Water, water everywhere! In the first reading we see water flowing from the temple of God. The water is nourishing and healing. All aquatic life can live in this water. All plants can grow from it, and because of the water, those plants can be used as medicines. It purifies what it touches. It makes the salt water of the sea fresh and drinkable. This water gives life and food and healing. And I think it continues to flow and nourish and heal all the time, day in and day out, even on the Sabbath.
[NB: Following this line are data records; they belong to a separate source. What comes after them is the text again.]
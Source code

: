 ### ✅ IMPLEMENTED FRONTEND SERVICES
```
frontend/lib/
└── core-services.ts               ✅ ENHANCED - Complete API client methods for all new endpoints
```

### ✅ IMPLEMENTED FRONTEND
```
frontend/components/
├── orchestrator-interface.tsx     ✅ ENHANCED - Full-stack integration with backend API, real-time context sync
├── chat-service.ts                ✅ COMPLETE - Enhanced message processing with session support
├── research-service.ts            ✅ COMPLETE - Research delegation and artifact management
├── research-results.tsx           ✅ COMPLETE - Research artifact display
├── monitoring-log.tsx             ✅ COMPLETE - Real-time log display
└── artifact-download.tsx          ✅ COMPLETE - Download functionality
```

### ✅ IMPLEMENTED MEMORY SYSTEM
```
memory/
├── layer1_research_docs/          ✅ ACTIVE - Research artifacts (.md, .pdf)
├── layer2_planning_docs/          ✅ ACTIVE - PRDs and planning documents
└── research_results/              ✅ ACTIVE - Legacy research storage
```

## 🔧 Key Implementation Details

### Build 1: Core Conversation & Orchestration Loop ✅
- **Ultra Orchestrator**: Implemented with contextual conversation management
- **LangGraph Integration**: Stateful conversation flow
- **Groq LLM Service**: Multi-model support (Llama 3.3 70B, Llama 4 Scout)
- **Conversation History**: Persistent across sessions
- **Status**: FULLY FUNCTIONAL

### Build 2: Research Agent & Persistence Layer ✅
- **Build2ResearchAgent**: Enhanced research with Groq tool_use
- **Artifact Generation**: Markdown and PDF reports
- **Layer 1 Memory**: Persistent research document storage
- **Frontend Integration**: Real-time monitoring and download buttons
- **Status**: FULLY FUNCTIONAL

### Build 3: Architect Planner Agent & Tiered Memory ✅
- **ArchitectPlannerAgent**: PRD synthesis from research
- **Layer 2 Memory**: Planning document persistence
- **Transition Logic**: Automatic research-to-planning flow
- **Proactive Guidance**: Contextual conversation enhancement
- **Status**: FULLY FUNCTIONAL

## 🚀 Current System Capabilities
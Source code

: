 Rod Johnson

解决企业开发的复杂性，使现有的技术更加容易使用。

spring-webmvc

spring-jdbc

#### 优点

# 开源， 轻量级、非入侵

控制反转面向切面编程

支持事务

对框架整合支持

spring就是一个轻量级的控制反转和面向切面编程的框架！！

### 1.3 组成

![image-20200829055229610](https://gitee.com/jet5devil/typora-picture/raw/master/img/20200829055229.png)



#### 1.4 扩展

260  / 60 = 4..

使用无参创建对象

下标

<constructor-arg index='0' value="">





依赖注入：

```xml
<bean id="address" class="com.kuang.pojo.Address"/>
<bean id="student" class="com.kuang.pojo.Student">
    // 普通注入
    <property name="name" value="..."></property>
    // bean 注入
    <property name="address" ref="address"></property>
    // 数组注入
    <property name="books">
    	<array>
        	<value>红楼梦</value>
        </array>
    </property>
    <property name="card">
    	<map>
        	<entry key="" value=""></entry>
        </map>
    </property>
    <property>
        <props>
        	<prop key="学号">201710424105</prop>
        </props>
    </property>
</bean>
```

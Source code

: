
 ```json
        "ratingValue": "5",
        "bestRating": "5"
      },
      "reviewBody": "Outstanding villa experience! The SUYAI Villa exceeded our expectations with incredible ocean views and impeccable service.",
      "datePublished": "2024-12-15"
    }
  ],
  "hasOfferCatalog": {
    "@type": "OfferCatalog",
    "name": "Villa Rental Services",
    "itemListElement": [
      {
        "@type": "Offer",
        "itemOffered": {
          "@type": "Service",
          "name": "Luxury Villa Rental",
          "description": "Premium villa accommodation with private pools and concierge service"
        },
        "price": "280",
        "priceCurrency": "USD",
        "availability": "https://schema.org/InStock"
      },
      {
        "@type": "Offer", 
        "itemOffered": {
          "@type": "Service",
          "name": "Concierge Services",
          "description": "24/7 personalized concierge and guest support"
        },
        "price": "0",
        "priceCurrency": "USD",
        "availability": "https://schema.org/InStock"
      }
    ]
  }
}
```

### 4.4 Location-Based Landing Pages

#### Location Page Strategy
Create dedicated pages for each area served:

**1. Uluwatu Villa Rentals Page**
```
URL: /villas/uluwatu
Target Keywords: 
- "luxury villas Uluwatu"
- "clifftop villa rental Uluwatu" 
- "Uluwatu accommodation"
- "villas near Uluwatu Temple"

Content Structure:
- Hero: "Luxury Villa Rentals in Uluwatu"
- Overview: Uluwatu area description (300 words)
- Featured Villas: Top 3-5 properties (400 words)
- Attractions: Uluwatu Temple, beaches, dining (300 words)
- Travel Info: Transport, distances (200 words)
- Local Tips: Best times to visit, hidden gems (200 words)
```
But Jesus is reprimanded for healing on the Sabbath. He is at a place of healing waters. And there is a man there who is so sick he cannot even get to the healing waters on his own volition. He has no one to help him into the healing pool and so others get there and get the benefit of the healing. The man is at this place on the Sabbath. I wonder whether it would have been alright if he’d been able to drag himself into the pool on this day. I don’t think the healing waters of the pool take the day off. The story is that an angel stirs up the waters sometimes and that’s when the people go in for the healing properties. Does the angel come on the Sabbath? If the waters stir up on a Sabbath can the sick people get in? Jesus, of course, doesn’t need the water, he says to the sick man, “Do you want to be well? Then pick up your mat and walk.” But the law against work on a Sabbath concerns more than just healing. The healed man is reprimanded for carrying his bedroll on the Sabbath. One should carry no burdens. When it turns out he has just been healed and that is why he is carrying his bed, they want to find out who has done this work on the day of rest, against the law. They begin to persecute Jesus for doing work on the Sabbath, even healing work.
Like the nourishing water flows all the time, always supporting the fish, always watering the trees, always healing, the love of God and his healing energy never stops. Not even on the Sabbath. Maybe especially not on the Sabbath. I understand the whole idea of a day of rest, but sometimes people need emergency medical care on the Sabbath, and I think it would be preferable to be “worked on” during the Sabbath rather than dying because care was not available. Jesus seemed to think that this man should not have to wait for his medical care, for his healing. Like the healing waters that do not dry up on the Sabbath, Jesus was expressing that the love of God is a continual state. God’s love and his care for his people is our stronghold. And it doesn’t take a day off.